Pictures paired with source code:
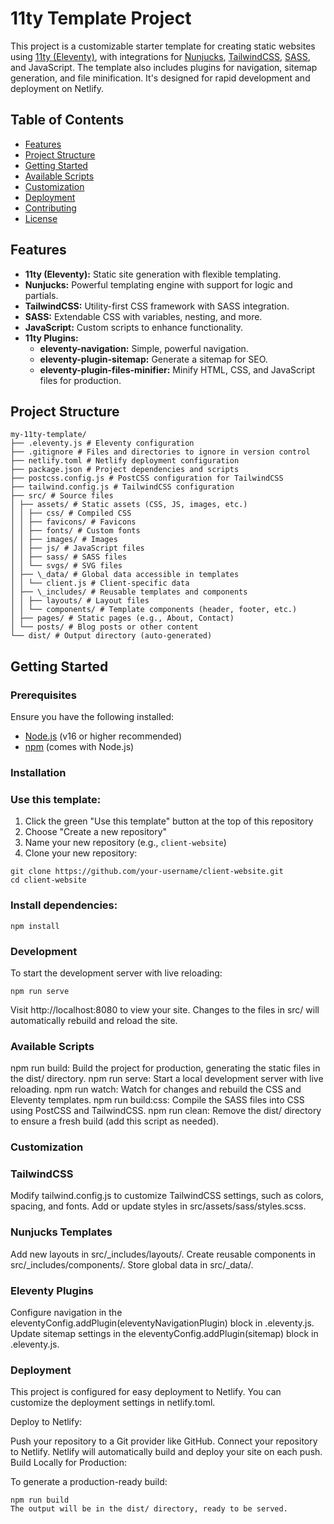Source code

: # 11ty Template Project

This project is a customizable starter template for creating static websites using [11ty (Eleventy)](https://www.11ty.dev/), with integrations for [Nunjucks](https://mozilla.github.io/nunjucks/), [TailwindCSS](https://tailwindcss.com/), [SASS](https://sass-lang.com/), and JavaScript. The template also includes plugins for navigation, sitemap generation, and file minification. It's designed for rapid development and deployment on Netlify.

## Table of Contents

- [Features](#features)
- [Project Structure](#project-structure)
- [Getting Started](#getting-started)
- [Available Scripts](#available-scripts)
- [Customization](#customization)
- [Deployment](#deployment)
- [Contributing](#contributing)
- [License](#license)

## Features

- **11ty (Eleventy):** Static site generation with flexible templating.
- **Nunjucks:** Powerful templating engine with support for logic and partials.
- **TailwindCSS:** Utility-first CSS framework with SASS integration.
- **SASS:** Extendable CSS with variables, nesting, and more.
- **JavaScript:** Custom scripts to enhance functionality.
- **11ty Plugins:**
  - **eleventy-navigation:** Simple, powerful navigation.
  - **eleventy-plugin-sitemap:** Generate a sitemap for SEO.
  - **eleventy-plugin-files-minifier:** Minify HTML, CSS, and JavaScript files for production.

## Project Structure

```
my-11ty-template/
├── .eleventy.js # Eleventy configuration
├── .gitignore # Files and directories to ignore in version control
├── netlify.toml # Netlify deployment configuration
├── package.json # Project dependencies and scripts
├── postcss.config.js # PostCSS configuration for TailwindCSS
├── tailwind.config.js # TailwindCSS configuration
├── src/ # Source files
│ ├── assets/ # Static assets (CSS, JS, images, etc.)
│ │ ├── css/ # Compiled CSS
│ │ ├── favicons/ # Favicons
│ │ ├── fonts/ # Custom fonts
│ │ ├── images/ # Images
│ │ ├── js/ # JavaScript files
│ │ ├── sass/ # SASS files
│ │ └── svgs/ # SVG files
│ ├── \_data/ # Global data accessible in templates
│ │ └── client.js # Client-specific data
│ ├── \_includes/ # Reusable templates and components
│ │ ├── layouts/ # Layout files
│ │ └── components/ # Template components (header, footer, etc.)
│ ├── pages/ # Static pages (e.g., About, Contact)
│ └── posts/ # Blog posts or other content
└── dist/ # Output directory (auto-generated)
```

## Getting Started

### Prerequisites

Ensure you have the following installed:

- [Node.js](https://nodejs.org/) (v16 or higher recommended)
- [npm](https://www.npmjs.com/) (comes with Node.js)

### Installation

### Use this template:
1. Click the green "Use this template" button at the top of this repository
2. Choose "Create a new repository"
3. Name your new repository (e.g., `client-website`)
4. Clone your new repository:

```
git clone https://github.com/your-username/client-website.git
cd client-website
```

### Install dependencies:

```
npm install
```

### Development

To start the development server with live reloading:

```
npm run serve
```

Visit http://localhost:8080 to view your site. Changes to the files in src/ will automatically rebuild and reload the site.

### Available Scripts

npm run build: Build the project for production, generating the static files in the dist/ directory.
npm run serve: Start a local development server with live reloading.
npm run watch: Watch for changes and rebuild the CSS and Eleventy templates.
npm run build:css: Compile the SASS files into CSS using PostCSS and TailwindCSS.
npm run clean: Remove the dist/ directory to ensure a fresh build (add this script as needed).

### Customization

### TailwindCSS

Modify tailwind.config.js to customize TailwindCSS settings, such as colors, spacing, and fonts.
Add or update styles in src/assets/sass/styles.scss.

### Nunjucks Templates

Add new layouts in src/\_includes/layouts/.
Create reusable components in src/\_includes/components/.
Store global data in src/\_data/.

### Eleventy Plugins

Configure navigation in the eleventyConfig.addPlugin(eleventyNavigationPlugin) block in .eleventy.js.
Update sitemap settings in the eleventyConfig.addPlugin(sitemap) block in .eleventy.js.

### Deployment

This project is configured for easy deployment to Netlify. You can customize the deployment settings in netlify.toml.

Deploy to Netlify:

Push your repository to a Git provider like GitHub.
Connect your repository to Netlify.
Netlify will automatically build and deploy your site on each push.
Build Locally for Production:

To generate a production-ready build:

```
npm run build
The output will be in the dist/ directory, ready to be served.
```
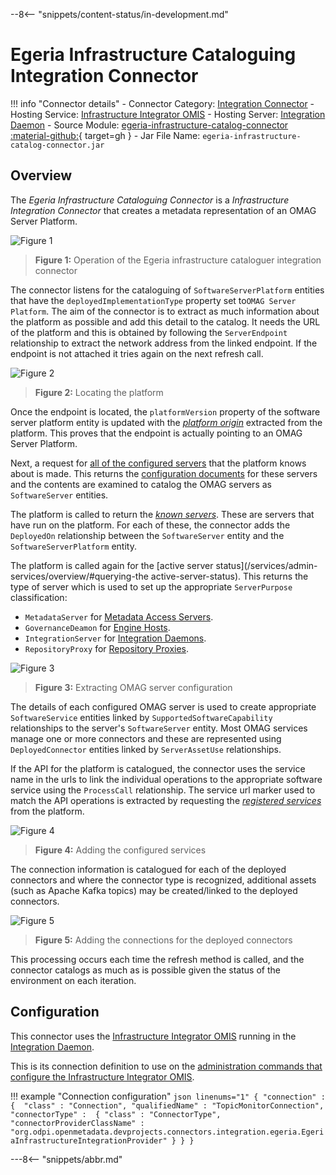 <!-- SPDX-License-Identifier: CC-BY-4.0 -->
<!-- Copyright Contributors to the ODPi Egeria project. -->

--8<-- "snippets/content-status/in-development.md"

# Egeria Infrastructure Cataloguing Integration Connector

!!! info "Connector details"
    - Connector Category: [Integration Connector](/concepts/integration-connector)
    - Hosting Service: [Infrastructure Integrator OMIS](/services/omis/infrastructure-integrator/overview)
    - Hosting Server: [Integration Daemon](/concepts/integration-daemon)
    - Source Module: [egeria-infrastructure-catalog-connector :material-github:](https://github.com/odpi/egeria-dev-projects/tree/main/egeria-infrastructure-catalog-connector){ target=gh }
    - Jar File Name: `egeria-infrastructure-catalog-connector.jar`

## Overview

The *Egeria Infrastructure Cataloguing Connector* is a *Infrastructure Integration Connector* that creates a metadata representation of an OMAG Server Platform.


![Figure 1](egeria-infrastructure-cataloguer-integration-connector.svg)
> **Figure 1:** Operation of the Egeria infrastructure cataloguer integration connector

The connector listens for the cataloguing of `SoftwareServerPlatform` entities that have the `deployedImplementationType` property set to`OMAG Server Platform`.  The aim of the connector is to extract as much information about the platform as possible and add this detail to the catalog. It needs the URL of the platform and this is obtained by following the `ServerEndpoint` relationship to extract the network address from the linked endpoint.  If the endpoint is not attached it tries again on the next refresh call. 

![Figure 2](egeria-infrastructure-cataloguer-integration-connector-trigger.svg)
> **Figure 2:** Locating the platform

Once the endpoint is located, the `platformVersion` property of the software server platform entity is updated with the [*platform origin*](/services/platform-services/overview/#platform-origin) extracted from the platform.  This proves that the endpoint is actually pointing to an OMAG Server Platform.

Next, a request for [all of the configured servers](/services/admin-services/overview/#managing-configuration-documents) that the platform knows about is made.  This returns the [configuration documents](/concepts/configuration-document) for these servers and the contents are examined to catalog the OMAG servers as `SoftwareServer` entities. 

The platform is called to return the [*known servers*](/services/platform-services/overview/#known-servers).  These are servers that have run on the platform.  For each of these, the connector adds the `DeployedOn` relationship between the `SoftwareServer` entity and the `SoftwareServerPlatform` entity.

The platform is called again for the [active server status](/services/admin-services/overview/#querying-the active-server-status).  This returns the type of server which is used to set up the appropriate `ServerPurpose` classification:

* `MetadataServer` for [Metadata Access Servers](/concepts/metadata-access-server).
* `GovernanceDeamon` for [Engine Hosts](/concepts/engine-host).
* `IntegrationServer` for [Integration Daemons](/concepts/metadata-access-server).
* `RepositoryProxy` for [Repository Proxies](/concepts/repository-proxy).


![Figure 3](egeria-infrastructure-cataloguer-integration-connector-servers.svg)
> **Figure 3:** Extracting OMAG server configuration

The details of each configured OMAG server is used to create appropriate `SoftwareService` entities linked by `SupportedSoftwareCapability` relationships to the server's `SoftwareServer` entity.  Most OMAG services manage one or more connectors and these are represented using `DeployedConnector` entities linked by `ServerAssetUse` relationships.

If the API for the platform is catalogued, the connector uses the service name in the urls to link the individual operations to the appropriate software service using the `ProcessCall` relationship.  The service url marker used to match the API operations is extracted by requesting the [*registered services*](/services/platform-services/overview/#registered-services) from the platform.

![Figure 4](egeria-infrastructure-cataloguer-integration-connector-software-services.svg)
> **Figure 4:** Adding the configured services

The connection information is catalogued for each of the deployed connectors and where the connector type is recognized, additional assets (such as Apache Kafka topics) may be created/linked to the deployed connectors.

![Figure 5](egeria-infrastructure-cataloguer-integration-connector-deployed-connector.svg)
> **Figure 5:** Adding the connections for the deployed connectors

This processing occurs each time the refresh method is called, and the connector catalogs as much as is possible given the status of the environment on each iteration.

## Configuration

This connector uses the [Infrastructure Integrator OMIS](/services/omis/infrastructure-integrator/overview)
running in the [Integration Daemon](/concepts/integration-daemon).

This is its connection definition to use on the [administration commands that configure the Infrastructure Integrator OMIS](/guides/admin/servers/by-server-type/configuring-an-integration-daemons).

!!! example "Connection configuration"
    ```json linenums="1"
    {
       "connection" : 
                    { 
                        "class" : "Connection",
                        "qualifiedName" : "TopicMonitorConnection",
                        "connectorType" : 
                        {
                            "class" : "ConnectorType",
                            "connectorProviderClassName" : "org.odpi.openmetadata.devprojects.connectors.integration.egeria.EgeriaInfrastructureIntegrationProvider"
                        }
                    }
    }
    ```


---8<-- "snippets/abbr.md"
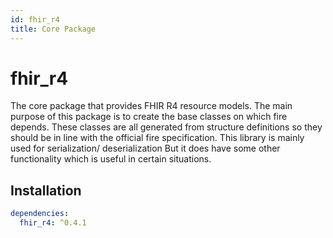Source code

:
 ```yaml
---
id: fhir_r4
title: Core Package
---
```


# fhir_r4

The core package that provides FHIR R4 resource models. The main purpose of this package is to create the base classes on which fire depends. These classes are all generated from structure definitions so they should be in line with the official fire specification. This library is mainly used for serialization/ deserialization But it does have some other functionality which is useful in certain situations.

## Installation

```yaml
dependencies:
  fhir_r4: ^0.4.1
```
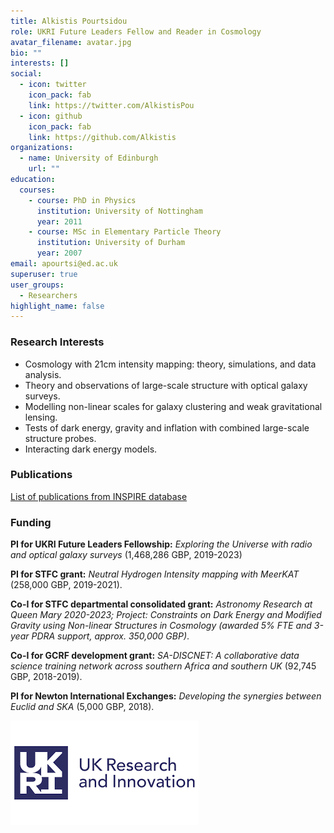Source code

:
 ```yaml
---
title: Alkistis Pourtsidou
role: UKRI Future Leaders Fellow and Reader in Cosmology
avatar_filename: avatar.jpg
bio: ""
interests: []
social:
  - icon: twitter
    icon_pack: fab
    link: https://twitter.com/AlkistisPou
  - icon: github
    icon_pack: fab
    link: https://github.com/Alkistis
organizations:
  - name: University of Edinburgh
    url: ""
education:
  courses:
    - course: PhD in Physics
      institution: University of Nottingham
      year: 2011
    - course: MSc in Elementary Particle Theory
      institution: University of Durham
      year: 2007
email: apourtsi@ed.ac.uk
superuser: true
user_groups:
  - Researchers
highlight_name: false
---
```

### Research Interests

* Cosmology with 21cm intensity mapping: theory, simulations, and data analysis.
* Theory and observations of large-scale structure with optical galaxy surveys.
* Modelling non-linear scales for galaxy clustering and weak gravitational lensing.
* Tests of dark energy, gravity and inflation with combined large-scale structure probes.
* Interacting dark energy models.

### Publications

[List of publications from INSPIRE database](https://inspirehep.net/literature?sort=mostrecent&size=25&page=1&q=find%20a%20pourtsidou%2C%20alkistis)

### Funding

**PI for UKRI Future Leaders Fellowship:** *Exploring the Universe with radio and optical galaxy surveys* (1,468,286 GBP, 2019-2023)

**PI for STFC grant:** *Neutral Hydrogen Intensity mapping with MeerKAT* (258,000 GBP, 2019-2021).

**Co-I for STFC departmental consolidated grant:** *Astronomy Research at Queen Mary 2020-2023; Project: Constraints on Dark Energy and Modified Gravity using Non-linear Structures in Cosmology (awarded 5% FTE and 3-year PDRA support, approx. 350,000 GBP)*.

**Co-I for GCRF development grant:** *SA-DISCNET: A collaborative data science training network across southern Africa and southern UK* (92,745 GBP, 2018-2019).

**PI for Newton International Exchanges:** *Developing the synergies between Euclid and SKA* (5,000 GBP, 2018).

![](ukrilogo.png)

- _What you are asked to do_: Search the entries for the word "galaxy" and copy every line that has it.

- _Result of this task_:
* Theory and observations of large-scale structure with optical galaxy surveys.
* Modelling non-linear scales for galaxy clustering and weak gravitational lensing.
**PI for UKRI Future Leaders Fellowship:** *Exploring the Universe with radio and optical galaxy surveys* (1,468,286 GBP, 2019-2023)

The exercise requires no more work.